Although we all experience grief in our own way, there are behaviors, emotions and physical sensations that are a common part of the mourning process. J. William Worden’s “Four Tasks of Mourning” will be experienced in some form by anyone who is grieving. These tasks include accepting the reality of the loss, experiencing and accepting our emotions, adjusting to life without the loved one, and investing emotional energy into a new and different life.

Commonly experienced emotions are sadness, anger, frustration, guilt, shock and numbness. Physical sensations include fatigue or weakness, shortness of breath, tightness in the chest and dry mouth.

Manager’s Role

When employees are mourning, it’s important to create a caring, supportive and professional work environment. In most cases, employees will benefit from returning to work. It allows them to resume a regular routine, focus on something besides their loss and boost their confidence by completing work tasks.

At the same time, bereaved employees may experience many challenges when returning to work. They may have poor concentration, be extremely tired, feel depressed or have a short temper and uncontrollable emotions.
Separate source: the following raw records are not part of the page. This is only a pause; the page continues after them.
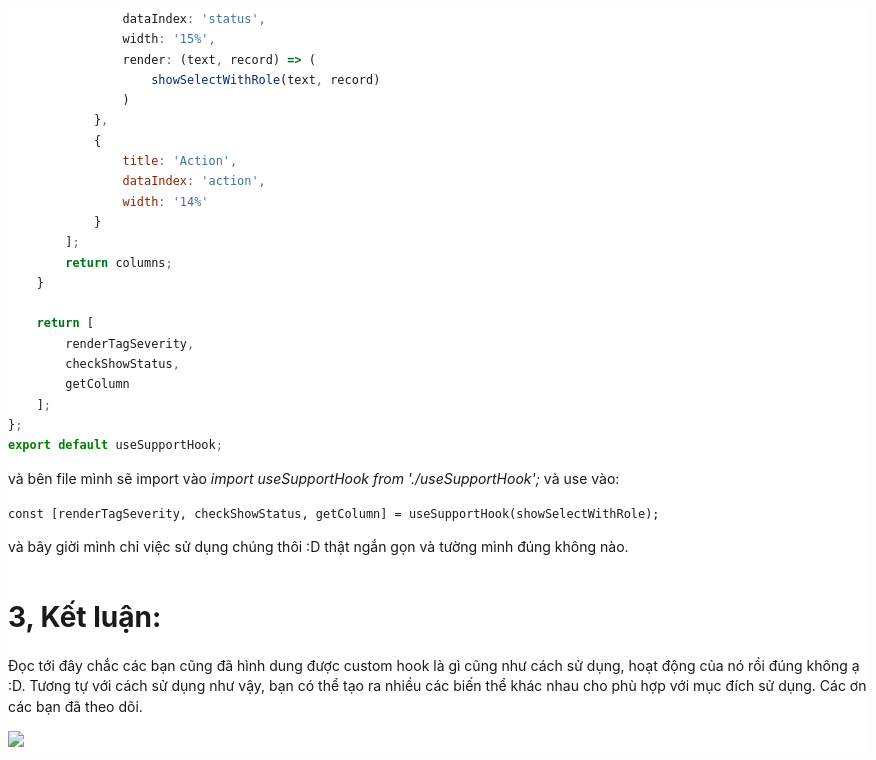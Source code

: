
 ```js
                dataIndex: 'status',
                width: '15%',
                render: (text, record) => (
                    showSelectWithRole(text, record)
                )
            },
            {
                title: 'Action',
                dataIndex: 'action',
                width: '14%'
            }
        ];
        return columns;
    }

    return [
        renderTagSeverity,
        checkShowStatus,
        getColumn
    ];
};
export default useSupportHook;
```

và bên file mình sẽ import vào *import useSupportHook from './useSupportHook';* và use vào:
```
const [renderTagSeverity, checkShowStatus, getColumn] = useSupportHook(showSelectWithRole);
```
và bây giời mình chỉ việc sử dụng chúng thôi :D thật ngắn gọn và tường mình đúng không nào.

# 3, Kết luận:
Đọc tới đây chắc các bạn cũng đã hình dung được custom hook là gì cũng như cách sử dụng, hoạt động của nó rồi đúng không ạ :D. Tương tự với cách sử dụng như vậy, bạn có thể tạo ra nhiều các biến thể khác nhau cho phù hợp với mục đích sử dụng. Các ơn các bạn đã theo dõi.

![](https://images.viblo.asia/7b655f48-8bcb-4fb7-8e53-82a2d417bc51.png)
As a manager, the best thing you can do is acknowledge the loss and maintain strong lines of communication. Even if you believe someone else is checking in with them, make sure you stay in touch and see if there is anything you can do.

Developing a Return to Work Plan

In order to help your employees have a smooth transition back to work you must listen and understand their needs. Some additional questions you’ll want to answer are:

What are your company’s policies and procedures for medical and bereavement leave?
What information do your employees want their co-workers to have and would they rather share this information themselves?
Do they want to talk about their experience or would they rather focus on work?
Do they need private time while at work?
Does their workload and schedule need to be adjusted?
Do they need help at home – child care, meals, house work, etc.?
Are there others at work that may be experiencing grief of their own?

Helpful Responses for Managers

Offer specific help – make meals, wash their car, walk their pet, or anything else that will make their life easier.
Say something – it can be as simple as, “I’m so sorry for your loss.”
Listen – be kind but honest.
Respect privacy – honor closed doors and private moments.
Expect tears – emotions can hit unexpectedly.
Thank your staff – for everything they are doing to help.
Grieving is a necessity, not a weakness. It is how we heal and move forward. As a manager, being there for your employees during this time is important in helping them through the grieving process.

An Employee Assistance Program is a great resource for both you and your employees when grief comes to work.